-------- Data under study --------

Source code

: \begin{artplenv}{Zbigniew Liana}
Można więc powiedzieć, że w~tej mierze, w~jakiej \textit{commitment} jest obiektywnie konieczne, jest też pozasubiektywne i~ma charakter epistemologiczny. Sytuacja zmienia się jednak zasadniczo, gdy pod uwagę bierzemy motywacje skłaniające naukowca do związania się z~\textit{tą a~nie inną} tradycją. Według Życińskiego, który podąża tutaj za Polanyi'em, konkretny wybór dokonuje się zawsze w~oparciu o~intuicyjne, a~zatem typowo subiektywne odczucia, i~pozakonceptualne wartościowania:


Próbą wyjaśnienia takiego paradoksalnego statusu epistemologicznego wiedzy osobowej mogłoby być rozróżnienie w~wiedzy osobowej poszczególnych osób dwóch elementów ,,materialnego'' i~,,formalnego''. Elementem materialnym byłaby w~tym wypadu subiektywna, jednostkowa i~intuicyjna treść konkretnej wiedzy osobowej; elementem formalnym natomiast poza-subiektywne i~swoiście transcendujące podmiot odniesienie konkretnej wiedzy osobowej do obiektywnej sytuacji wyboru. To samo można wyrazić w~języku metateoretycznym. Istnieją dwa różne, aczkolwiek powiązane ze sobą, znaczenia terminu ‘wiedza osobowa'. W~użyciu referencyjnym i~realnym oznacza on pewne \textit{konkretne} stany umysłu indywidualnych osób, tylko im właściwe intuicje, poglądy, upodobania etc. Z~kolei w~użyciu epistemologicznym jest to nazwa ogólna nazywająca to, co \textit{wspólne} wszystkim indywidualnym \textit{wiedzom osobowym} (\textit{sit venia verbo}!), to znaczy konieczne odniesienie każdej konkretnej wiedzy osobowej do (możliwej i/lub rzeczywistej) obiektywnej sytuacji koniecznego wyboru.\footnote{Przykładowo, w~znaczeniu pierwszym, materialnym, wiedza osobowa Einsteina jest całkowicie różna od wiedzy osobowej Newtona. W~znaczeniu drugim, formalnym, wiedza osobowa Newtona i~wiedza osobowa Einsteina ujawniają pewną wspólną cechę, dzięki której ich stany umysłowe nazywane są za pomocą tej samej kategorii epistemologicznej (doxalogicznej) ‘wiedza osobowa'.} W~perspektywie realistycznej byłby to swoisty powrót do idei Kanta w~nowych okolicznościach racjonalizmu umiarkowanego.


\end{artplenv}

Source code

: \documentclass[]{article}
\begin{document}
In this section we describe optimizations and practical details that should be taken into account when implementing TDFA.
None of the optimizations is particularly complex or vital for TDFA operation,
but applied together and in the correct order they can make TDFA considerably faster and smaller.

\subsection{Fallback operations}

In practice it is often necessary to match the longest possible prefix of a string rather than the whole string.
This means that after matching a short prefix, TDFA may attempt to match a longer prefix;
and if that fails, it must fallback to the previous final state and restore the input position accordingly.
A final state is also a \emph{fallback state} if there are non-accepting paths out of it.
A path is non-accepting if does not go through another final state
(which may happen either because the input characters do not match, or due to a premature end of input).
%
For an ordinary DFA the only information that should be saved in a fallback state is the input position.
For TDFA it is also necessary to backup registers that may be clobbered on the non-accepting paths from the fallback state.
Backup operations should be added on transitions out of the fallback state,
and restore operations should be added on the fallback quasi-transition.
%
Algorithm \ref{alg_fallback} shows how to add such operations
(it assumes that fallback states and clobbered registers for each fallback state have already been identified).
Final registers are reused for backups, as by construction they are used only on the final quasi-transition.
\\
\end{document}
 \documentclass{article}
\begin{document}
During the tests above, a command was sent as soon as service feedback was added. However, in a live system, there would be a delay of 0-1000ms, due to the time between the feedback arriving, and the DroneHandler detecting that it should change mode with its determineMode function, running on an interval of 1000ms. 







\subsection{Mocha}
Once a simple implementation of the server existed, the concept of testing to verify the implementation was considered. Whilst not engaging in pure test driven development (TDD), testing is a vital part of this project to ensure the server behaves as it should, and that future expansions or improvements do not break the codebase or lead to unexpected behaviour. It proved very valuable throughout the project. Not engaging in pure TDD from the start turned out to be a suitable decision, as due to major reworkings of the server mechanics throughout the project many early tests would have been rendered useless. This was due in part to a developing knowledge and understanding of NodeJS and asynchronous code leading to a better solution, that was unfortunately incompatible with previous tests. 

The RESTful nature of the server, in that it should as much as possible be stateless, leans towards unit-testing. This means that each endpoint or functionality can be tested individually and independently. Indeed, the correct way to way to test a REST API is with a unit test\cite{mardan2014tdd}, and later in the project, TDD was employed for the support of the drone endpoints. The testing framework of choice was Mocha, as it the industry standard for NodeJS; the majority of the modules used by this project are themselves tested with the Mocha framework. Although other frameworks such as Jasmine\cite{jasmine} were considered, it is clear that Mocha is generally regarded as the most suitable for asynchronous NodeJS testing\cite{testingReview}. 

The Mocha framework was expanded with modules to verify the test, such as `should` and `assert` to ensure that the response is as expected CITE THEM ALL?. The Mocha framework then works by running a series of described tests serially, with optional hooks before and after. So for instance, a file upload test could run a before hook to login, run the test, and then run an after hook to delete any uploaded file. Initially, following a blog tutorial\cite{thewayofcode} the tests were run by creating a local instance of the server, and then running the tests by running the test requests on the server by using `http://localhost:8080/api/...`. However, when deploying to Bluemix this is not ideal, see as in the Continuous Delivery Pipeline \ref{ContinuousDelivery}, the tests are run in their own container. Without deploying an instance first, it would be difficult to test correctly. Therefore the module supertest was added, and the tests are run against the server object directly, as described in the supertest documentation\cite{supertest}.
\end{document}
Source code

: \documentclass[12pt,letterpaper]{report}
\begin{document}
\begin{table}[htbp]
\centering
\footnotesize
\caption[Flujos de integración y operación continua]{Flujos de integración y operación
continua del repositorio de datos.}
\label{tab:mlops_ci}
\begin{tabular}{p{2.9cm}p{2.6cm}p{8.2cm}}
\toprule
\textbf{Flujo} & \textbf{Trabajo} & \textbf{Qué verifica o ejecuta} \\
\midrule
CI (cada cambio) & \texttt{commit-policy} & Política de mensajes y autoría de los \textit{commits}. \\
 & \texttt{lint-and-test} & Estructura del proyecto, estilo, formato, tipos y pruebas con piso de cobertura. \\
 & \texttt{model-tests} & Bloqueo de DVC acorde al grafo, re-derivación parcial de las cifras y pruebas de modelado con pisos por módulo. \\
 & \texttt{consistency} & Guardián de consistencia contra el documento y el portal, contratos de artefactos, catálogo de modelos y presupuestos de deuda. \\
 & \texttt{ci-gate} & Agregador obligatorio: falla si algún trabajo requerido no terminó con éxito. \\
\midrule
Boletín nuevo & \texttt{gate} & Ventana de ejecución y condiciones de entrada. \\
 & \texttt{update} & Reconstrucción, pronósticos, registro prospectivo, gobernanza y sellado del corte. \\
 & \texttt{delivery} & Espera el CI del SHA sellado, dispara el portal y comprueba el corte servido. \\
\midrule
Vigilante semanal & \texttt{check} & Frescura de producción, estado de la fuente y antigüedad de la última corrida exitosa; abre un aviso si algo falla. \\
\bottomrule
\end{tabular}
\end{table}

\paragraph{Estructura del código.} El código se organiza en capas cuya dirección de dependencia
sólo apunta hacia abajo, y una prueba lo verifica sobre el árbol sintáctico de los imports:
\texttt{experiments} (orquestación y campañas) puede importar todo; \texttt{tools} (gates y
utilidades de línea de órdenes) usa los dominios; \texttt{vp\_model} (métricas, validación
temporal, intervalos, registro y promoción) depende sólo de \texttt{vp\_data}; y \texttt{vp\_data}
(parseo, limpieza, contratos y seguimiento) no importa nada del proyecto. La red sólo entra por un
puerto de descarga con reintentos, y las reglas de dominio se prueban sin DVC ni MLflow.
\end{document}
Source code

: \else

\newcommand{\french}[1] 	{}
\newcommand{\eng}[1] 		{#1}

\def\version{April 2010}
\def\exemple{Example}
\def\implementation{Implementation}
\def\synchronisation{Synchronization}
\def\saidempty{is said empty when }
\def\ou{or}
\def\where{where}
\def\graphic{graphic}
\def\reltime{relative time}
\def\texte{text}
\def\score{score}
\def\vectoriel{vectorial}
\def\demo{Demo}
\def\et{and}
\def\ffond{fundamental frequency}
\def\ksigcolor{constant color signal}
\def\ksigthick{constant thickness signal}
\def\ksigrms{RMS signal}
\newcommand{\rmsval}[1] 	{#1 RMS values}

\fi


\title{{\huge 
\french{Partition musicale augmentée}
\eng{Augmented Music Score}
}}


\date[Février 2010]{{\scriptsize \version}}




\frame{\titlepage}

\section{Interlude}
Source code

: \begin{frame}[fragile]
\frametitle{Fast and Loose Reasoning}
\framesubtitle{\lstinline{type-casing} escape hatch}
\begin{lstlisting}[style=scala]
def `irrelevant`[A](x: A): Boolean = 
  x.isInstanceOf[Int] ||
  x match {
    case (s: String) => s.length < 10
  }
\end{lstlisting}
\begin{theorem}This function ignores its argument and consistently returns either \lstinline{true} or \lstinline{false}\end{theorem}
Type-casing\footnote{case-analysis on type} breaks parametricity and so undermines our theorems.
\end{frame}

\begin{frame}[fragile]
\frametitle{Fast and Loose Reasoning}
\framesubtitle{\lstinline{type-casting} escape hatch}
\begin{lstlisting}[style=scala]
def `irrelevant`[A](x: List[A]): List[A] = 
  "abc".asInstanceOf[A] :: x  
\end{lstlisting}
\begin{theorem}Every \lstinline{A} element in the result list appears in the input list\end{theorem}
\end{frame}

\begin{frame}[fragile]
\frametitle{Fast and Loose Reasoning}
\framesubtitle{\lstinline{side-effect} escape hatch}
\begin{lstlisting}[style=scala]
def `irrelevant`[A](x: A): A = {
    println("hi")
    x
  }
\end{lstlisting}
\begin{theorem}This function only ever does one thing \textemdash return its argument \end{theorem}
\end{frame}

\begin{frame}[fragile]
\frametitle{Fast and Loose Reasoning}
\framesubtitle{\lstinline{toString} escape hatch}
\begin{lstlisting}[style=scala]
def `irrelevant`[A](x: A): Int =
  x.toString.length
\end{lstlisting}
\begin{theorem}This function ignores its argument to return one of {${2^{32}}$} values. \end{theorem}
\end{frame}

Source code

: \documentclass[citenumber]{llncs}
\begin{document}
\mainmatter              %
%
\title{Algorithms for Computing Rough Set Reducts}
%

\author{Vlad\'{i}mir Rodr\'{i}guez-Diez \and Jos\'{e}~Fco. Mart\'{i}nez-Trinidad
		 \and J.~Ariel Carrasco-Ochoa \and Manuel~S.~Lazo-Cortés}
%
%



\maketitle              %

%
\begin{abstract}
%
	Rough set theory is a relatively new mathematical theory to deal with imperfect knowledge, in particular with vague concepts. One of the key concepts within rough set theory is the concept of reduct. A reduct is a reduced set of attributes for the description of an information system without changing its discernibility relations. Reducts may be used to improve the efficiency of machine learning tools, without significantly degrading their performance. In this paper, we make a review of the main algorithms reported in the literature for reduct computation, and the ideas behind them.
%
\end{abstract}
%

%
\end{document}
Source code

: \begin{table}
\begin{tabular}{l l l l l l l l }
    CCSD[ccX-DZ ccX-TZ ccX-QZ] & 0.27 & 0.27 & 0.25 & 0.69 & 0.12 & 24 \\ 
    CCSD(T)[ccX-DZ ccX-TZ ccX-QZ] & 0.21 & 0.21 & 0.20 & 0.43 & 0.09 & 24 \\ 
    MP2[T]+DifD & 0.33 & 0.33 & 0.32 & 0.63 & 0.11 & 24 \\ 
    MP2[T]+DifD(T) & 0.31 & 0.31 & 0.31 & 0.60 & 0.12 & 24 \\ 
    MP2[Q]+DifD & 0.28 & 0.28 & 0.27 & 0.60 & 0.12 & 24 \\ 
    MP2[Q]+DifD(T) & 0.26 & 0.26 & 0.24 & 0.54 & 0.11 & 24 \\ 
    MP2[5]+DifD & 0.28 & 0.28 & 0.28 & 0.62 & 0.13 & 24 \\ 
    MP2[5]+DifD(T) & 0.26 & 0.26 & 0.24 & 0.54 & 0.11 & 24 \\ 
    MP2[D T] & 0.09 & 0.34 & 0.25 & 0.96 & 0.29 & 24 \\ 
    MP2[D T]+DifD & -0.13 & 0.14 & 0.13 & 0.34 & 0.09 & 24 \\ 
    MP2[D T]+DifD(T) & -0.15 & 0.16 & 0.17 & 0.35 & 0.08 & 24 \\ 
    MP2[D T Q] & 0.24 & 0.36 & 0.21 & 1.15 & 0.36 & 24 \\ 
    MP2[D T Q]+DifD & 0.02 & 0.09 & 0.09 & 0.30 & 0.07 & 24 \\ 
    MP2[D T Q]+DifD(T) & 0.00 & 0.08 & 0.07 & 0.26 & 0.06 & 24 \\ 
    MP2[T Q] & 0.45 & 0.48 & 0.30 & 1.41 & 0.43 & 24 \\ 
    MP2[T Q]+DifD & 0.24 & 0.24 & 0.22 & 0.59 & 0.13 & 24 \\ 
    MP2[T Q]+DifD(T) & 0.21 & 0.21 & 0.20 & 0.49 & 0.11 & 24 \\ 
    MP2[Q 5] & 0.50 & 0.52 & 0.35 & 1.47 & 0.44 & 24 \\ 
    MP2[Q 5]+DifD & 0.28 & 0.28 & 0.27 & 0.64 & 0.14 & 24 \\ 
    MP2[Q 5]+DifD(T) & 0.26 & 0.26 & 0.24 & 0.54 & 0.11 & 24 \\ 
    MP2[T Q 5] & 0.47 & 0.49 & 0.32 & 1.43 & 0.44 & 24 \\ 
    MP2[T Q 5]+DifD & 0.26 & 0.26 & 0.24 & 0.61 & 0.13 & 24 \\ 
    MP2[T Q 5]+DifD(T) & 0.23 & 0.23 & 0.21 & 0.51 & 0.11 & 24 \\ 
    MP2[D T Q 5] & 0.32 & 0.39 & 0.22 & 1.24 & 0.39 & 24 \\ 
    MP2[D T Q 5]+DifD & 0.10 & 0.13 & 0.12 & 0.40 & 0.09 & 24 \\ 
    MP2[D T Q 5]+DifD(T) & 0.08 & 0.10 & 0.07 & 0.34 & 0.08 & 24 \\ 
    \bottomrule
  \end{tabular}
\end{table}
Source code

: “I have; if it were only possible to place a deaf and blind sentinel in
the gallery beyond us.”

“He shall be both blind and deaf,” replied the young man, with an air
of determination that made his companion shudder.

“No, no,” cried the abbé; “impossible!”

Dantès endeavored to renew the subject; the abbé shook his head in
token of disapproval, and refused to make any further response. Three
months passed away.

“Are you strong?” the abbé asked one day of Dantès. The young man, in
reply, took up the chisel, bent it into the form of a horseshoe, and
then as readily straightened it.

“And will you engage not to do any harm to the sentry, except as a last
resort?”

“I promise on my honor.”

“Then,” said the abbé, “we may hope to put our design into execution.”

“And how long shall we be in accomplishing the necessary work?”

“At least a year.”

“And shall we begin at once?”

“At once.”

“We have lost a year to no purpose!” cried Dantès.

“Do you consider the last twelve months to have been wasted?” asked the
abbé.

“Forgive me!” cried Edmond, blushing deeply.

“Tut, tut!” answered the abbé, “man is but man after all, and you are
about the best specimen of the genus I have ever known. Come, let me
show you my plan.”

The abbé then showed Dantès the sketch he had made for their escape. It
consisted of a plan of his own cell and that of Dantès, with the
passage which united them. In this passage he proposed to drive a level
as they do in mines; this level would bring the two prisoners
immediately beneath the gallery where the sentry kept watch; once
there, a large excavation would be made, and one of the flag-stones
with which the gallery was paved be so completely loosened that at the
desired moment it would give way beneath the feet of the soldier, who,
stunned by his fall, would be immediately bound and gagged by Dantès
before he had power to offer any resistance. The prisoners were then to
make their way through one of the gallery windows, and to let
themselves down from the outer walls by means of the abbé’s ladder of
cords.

--------

Work instruction: What is needed is an exact copy of the lines above, from the one containing "MP2[T Q 5] &" through the one containing "then as readily straightened it.", with nothing added.

Response box:
    MP2[T Q 5] & 0.47 & 0.49 & 0.32 & 1.43 & 0.44 & 24 \\ 
    MP2[T Q 5]+DifD & 0.26 & 0.26 & 0.24 & 0.61 & 0.13 & 24 \\ 
    MP2[T Q 5]+DifD(T) & 0.23 & 0.23 & 0.21 & 0.51 & 0.11 & 24 \\ 
    MP2[D T Q 5] & 0.32 & 0.39 & 0.22 & 1.24 & 0.39 & 24 \\ 
    MP2[D T Q 5]+DifD & 0.10 & 0.13 & 0.12 & 0.40 & 0.09 & 24 \\ 
    MP2[D T Q 5]+DifD(T) & 0.08 & 0.10 & 0.07 & 0.34 & 0.08 & 24 \\ 
    \bottomrule
  \end{tabular}
\end{table}
Source code

: “I have; if it were only possible to place a deaf and blind sentinel in
the gallery beyond us.”

“He shall be both blind and deaf,” replied the young man, with an air
of determination that made his companion shudder.

“No, no,” cried the abbé; “impossible!”

Dantès endeavored to renew the subject; the abbé shook his head in
token of disapproval, and refused to make any further response. Three
months passed away.

“Are you strong?” the abbé asked one day of Dantès. The young man, in
reply, took up the chisel, bent it into the form of a horseshoe, and
then as readily straightened it.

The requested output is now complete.